VLDB20论文阅读:Mainlining Databases——Supporting Fast Transactional Workloads on Universal Columnar Data File Formats

这篇文章主要关于NoisePage，是CMU Andy团队的工作

论文下载地址：https://db.cs.cmu.edu/papers/2020/p534-li.pdf

Git仓库：https://github.com/cmu-db/noisepage

主要涉及技术有Apache Arrow和LLVM

感觉好像是用列存使用PAX做HTAP？（读完以后发现其实并不是）

可以看看这位知乎老哥关于这篇文章的评析：noisepage paper分享：基于column-storage实现的事务存储引擎

Introduction

If an OLTP DBMS stores data in a format used by downstream applications, the export cost is just the cost of network transmission.

这就是要做HTAP的原因：OLTP需要进行分析的话，需要大量的网络带宽转到OLAP数据库，HTAP的话就可以就地解决

We leverage the natural cooling process of data, relaxing the columnar format for transactional throughput while the data is hot and transforming data back to the canonical format when write access becomes infrequent.

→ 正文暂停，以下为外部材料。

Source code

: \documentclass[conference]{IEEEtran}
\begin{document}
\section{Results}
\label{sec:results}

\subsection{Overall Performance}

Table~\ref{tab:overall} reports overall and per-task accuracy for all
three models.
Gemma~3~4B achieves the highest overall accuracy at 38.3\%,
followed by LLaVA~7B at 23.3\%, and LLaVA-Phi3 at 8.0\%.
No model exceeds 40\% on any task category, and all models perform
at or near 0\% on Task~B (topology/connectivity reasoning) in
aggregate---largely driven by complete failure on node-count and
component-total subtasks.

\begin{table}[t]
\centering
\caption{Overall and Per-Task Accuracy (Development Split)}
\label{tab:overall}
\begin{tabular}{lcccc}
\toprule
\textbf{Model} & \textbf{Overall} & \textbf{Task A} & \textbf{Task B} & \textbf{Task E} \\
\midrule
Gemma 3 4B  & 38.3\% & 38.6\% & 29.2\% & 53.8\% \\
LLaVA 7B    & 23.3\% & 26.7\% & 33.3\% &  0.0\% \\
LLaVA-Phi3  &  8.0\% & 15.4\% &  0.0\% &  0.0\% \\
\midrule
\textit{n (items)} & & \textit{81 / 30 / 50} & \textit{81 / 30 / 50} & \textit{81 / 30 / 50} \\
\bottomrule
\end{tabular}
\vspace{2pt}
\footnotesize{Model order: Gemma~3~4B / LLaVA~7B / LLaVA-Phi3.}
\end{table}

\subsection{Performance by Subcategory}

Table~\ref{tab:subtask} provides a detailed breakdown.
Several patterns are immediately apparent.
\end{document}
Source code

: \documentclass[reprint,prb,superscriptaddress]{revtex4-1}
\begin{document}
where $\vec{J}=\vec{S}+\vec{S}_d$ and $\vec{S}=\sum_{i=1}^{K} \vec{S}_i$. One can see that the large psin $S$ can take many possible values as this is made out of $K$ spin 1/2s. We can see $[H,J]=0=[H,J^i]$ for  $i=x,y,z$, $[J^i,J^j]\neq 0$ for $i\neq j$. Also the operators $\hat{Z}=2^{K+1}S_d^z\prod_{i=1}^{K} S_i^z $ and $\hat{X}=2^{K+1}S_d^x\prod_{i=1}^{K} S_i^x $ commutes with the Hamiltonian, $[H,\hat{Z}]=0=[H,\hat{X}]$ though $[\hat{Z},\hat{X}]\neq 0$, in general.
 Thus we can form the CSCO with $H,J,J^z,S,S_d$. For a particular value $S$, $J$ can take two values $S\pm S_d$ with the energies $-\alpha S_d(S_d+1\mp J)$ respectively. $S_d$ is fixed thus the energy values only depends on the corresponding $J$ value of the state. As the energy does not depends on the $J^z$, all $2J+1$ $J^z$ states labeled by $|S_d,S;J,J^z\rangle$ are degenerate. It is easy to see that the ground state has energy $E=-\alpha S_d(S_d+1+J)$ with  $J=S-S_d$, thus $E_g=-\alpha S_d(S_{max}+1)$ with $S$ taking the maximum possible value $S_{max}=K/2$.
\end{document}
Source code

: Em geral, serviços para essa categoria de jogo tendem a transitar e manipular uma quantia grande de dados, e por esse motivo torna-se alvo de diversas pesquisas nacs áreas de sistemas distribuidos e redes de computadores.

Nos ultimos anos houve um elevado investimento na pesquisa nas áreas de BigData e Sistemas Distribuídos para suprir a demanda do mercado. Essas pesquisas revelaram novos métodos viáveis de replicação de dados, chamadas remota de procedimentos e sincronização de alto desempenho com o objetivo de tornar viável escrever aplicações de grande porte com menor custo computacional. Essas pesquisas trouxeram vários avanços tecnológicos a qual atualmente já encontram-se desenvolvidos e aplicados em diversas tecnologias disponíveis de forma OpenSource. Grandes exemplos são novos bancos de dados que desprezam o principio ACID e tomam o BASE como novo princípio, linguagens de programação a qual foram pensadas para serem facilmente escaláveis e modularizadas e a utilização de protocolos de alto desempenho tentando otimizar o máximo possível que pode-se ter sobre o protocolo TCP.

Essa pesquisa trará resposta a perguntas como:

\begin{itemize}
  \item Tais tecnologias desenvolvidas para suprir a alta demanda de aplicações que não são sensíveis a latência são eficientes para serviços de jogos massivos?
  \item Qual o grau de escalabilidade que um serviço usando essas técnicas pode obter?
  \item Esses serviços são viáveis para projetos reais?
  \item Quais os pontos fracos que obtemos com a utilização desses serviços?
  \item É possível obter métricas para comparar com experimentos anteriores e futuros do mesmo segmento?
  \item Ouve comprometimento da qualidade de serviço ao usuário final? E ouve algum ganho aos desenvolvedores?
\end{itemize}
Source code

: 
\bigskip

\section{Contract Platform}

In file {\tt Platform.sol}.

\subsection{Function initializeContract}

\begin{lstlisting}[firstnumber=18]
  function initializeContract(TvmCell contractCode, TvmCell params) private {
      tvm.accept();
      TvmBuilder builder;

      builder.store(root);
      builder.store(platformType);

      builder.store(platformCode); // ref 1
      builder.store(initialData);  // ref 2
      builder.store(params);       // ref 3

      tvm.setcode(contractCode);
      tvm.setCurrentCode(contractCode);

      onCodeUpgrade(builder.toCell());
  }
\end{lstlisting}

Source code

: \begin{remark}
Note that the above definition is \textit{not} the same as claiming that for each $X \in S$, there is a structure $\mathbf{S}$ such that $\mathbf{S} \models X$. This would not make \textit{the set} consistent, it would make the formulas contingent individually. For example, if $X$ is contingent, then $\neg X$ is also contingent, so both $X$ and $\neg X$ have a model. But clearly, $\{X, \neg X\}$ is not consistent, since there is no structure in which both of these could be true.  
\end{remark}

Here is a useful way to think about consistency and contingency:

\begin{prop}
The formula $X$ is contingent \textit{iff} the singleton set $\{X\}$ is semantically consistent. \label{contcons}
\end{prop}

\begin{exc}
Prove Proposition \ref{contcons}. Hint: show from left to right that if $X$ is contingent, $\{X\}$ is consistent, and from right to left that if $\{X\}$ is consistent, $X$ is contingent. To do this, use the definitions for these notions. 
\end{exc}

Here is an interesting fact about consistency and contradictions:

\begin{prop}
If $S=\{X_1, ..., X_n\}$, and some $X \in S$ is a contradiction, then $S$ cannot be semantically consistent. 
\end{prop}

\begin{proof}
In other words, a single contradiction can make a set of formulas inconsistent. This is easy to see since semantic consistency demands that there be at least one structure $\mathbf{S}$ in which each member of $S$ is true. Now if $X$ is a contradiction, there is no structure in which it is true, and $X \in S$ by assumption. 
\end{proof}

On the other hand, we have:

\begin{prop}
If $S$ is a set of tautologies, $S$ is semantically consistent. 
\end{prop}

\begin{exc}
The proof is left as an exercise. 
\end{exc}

这里做了一个TradeOff，数据OLAP的时候是列状，进行OLTP的时候是行状（我猜应该是在内存中转为列状）

We evaluate the Arrow-based storage engine of NoisePage and demonstrate its OLTP competitiveness and orders of magnitudes faster data export to downstream Arrow applications.

All right，虽然但是，这并不是Apache Arrow的正确用法😂

BackGround

To better understand this issue, we measured the time it takes to extract data from a DBMS and load it into a Pandas program. We first create a 8 GB CSV file containing the TPC-H LINEITEM table (scalefactor 10, 60M tuples), and then load it into PostgreSQL (v10.6) and SAP HANA (v2.0).

Recent work, however, has shown that column-stores can also support high-performance transactional processing [46, 50].

让我瞅瞅，是什么玩意，让列存也能适合TP类操作？

Thomas Neumann, Tobias Mühlbauer, and Alfons Kemper. 2015. Fast Serializable Multi-Version Concurrency Control for Main-Memory Database Systems. In Proceedings of the 2015 ACM SIGMOD International Conference on Management of Data (SIGMOD ’15). 677–689.

Vishal Sikka, Franz Färber, Wolfgang Lehner, Sang Kyun Cha, Thomas Peh, and Christof Bornhövd. 2012. Efficient transaction processing in SAP HANA database: the end of a column store myth. In SIGMOD. 731–742.

哦，德国人的工作，那没事了😂🤩

Although Arrow’s design targets read-only analytical workloads, its alignment requirement and null bitmaps also benefit write-heavy workloads on fixed-length values.

“尽管Arrow的设计目标是仅读取的分析工作负载，但其对齐要求和无效位图也使固定长度值的写入工作负载也有益”（这么找补的么😅）

System Overview

The DBMS stores tuple deltas in transaction-local buffers instead of Arrow storage.

对的，因为Arrow的写入确实不太行

Transactions interact with Arrow exclusively through the Data Table API that abstracts away the underlying storage.

依我看，这个Buffer应该是在内存当中

We now discuss the concurrency control mechanism of NoisePage on top of our storage architecture. We implement a variant of the Optimistic Concurrency Control protocol

使用乐观并发锁是实现事务

The system disallows write-write conflicts to avoid cascading rollbacks.

甚至读-读冲突都需要避免

he reader makes a copy is insufficient in this scenario as the DBMS can encounter the “A-B-A” problem. That is, an abort might occur between the checks and change the value of the tuple, but the reader cannot observe this through the version pointer.

“Reader无法通过版本指针观察这一点”，啊这

With NoisePage’s storage scheme, its transaction engine only reasons about tuple visibility using delta records and the version column. This abstraction comes at a cost for readers, as they are forced to materialize tuples early, which degrades scan performance.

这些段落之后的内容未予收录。